A new study by California researchers challenges claims that substituting ethanol for gasoline consumes more energy than it creates -- an argument that has dogged ethanol programs and their supporters for more than a decade.
However, the report also concludes that while ethanol made from corn -- the type that dominates the market today -- can sharply reduce overall petroleum use, it provides little reduction in greenhouse gas emissions compared with regular gasoline.
A string of studies on the topic have either come to contradictory conclusions or differed substantially over the amount of energy gained by using ethanol in place of other fuels. Researchers make that calculation by comparing the energy in ethanol to the amount of energy used in its production -- accounting for such things as the fuel used to harvest and process corn.
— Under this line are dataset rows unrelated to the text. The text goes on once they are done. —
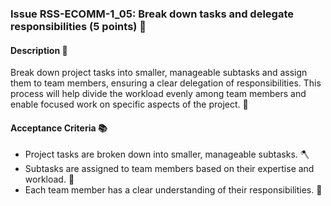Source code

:### Issue RSS-ECOMM-1_05: Break down tasks and delegate responsibilities (5 points) 🎯

#### Description 📝

Break down project tasks into smaller, manageable subtasks and assign them to team members, ensuring a clear delegation of responsibilities. This process will help divide the workload evenly among team members and enable focused work on specific aspects of the project. 🧩

#### Acceptance Criteria 📚

- Project tasks are broken down into smaller, manageable subtasks. 🪓
- Subtasks are assigned to team members based on their expertise and workload. 📨
- Each team member has a clear understanding of their responsibilities. 🧠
But in the new study, to be published today in the journal Science, lead author Alex Farrell and five other UC Berkeley researchers claim to have resolved the nagging "net energy" question surrounding ethanol.
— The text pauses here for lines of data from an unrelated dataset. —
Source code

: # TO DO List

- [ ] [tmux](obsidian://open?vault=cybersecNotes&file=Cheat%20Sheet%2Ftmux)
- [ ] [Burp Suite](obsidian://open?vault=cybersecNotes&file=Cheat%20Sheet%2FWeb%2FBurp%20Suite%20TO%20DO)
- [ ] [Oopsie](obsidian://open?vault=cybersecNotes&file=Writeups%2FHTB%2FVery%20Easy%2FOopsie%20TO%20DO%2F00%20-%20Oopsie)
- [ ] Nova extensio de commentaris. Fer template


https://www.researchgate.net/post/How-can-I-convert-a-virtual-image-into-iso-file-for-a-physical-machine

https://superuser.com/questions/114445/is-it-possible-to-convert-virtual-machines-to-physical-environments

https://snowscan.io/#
The key, according to Farrell, is properly accounting for the byproducts of ethanol production, which include corn oil and animal feed. With that factored in, he said, "you gain about 20% more energy in the ethanol than you required in fossil energy to produce it."
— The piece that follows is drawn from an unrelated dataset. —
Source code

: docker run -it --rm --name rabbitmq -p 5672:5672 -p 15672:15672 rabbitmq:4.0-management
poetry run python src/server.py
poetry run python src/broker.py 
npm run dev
The study's findings on which kinds of ethanol hold the most promise for reducing smog could influence California's developing plan to cut greenhouse gases. It could also damp enthusiasm for corn-based ethanol amid a nationwide move to increase the use of renewable fuels.
Farrell said the new study found that corn-based ethanol only reduces greenhouse gas emissions by 13%, but the fuel's effects on emissions varies depending on what it's made from. The study found that ethanol made from plants such as willow trees and switchgrass "offers large reductions in greenhouse gas emissions."
What that means, he added, "is that if California wants to reduce greenhouse gases by using ethanol, it's going to have to pay attention to how it's made."
The findings are of interest to the California Air Resources Board, the agency behind the state's formulas for cleaner-burning fuel and the group that will help determine how to cut greenhouse gases. In California, gasoline contains about 6% ethanol by volume and the state consumed more than 900 million gallons of ethanol in 2005 -- about a third of the nation's overall use.
"Anything that takes some of the controversy away from the benefits and dis-benefits of ethanol and what it really does will help us in our regulatory process because there would be fewer things we'd have to argue about," said Michael Scheible, deputy executive director at the air resources board.
Farrell's group reviewed six previous studies, including two produced by longtime ethanol critics David Pimentel, a professor at Cornell University, and by Tad W. Patzek, a fellow UC Berkeley professor. Pimentel and Patzek determined that making ethanol used up more energy than it produced, but Farrell said their work "incorrectly ignored co-products and used some obsolete data."
The professors "have done a very great service by asking the right question, which is, 'Can agricultural processes produce a fuel that is good for the environment?' " Farrell said. "We disagree slightly with their answer."
Patzek and Pimentel were not available for comment Thursday.